> Instructions to follow: Set down the lines that begin at the top of the records and end with the line containing "new energy paradigm.</p>", and drop every picture.

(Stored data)
----------

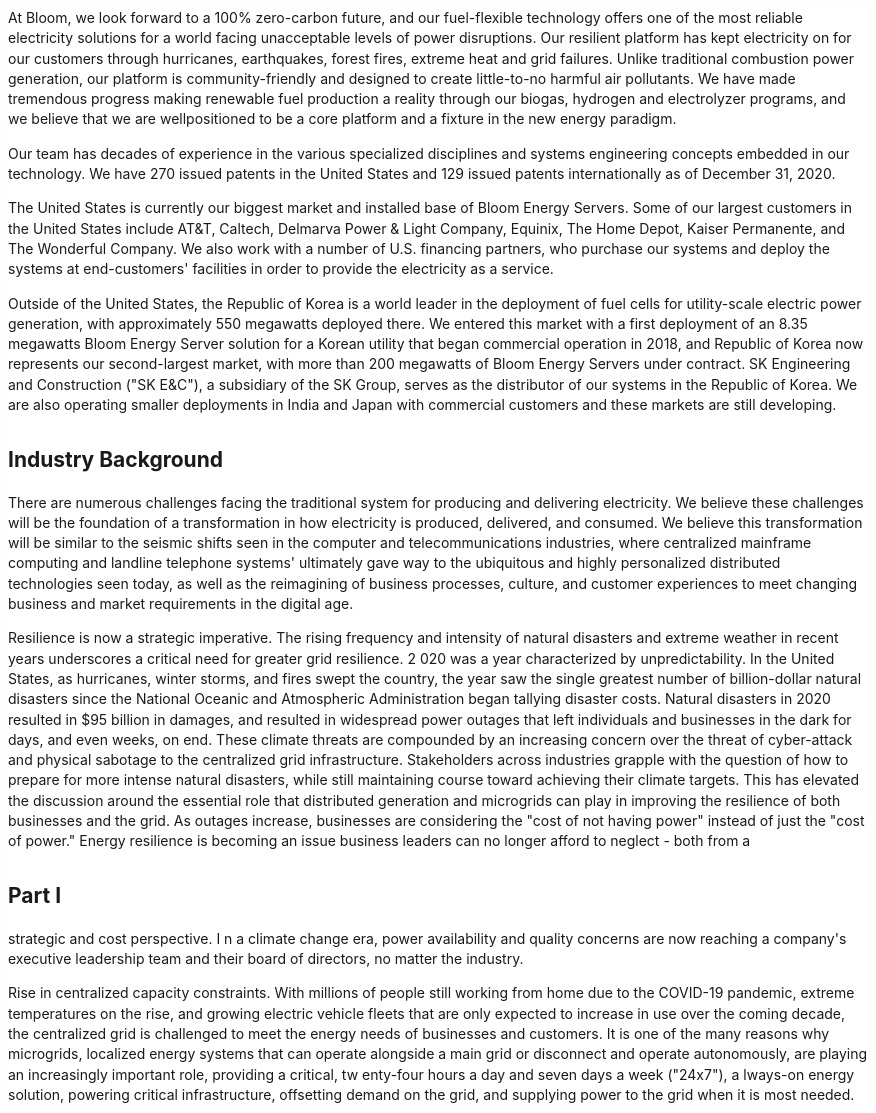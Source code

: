 <p>At Bloom, we look forward to a 100% zero-carbon future, and our fuel-flexible technology offers one of the most reliable electricity solutions for a world facing unacceptable levels of power disruptions. Our resilient platform has kept electricity on for our customers through hurricanes, earthquakes, forest fires, extreme heat and grid failures. Unlike traditional combustion power generation, our platform is community-friendly and designed to create little-to-no harmful air pollutants. We have made tremendous progress making renewable fuel production a reality through our biogas, hydrogen and electrolyzer programs, and we believe that we are wellpositioned to be a core platform and a fixture in the new energy paradigm.</p>
<p>Our team has decades of experience in the various specialized disciplines and systems engineering concepts embedded in our technology. We have 270 issued patents in the United States and 129 issued patents internationally as of December 31, 2020.</p>
<p>The United States is currently our biggest market and installed base of Bloom Energy Servers. Some of our largest customers in the United States include AT&amp;T, Caltech, Delmarva Power &amp; Light Company, Equinix, The Home Depot, Kaiser Permanente, and The Wonderful Company. We also work with a number of U.S. financing partners, who purchase our systems and deploy the systems at end-customers' facilities in order to provide the electricity as a service.</p>
<p>Outside of the United States, the Republic of Korea is a world leader in the deployment of fuel cells for utility-scale electric power generation, with approximately 550 megawatts deployed there. We entered this market with a first deployment of an 8.35 megawatts Bloom Energy Server solution for a Korean utility that began commercial operation in 2018, and Republic of Korea now represents our second-largest market, with more than 200 megawatts of Bloom Energy Servers under contract. SK Engineering and Construction ("SK E&amp;C"), a subsidiary of the SK Group, serves as the distributor of our systems in the Republic of Korea. We are also operating smaller deployments in India and Japan with commercial customers and these markets are still developing.</p>
<h2>Industry Background</h2>
<p>There are numerous challenges facing the traditional system for producing and delivering electricity. We believe these challenges will be the foundation of a transformation in how electricity is produced, delivered, and consumed. We believe this transformation will be similar to the seismic shifts seen in the computer and telecommunications industries, where centralized mainframe computing and landline telephone systems' ultimately gave way to the ubiquitous and highly personalized distributed technologies seen today, as well as the reimagining of business processes, culture, and customer experiences to meet changing business and market requirements in the digital age.</p>
<p>Resilience is now a strategic imperative. The rising frequency and intensity of natural disasters and extreme weather in recent years underscores a critical need for greater grid resilience. 2 020 was a year characterized by unpredictability. In the United States, as hurricanes, winter storms, and fires swept the country, the year saw the single greatest number of billion-dollar natural disasters since the National Oceanic and Atmospheric Administration began tallying disaster costs. Natural disasters in 2020 resulted in $95 billion in damages, and resulted in widespread power outages that left individuals and businesses in the dark for days, and even weeks, on end. These climate threats are compounded by an increasing concern over the threat of cyber-attack and physical sabotage to the centralized grid infrastructure. Stakeholders across industries grapple with the question of how to prepare for more intense natural disasters, while still maintaining course toward achieving their climate targets. This has elevated the discussion around the essential role that distributed generation and microgrids can play in improving the resilience of both businesses and the grid. As outages increase, businesses are considering the "cost of not having power" instead of just the "cost of power." Energy resilience is becoming an issue business leaders can no longer afford to neglect - both from a</p>
<h2>Part I</h2>
<p>strategic and cost perspective. I n a climate change era, power availability and quality concerns are now reaching a company's executive leadership team and their board of directors, no matter the industry.</p>
<p>Rise in centralized capacity constraints. With millions of people still working from home due to the COVID-19 pandemic, extreme temperatures on the rise, and growing electric vehicle fleets that are only expected to increase in use over the coming decade, the centralized grid is challenged to meet the energy needs of businesses and customers. It is one of the many reasons why microgrids, localized energy systems that can operate alongside a main grid or disconnect and operate autonomously, are playing an increasingly important role, providing a critical, tw enty-four hours a day and seven days a week ("24x7"), a lways-on energy solution, powering critical infrastructure, offsetting demand on the grid, and supplying power to the grid when it is most needed.</p>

----------

> Answer for the task:
Source code

: <p>At Bloom, we look forward to a 100% zero-carbon future, and our fuel-flexible technology offers one of the most reliable electricity solutions for a world facing unacceptable levels of power disruptions. Our resilient platform has kept electricity on for our customers through hurricanes, earthquakes, forest fires, extreme heat and grid failures. Unlike traditional combustion power generation, our platform is community-friendly and designed to create little-to-no harmful air pollutants. We have made tremendous progress making renewable fuel production a reality through our biogas, hydrogen and electrolyzer programs, and we believe that we are wellpositioned to be a core platform and a fixture in the new energy paradigm.</p>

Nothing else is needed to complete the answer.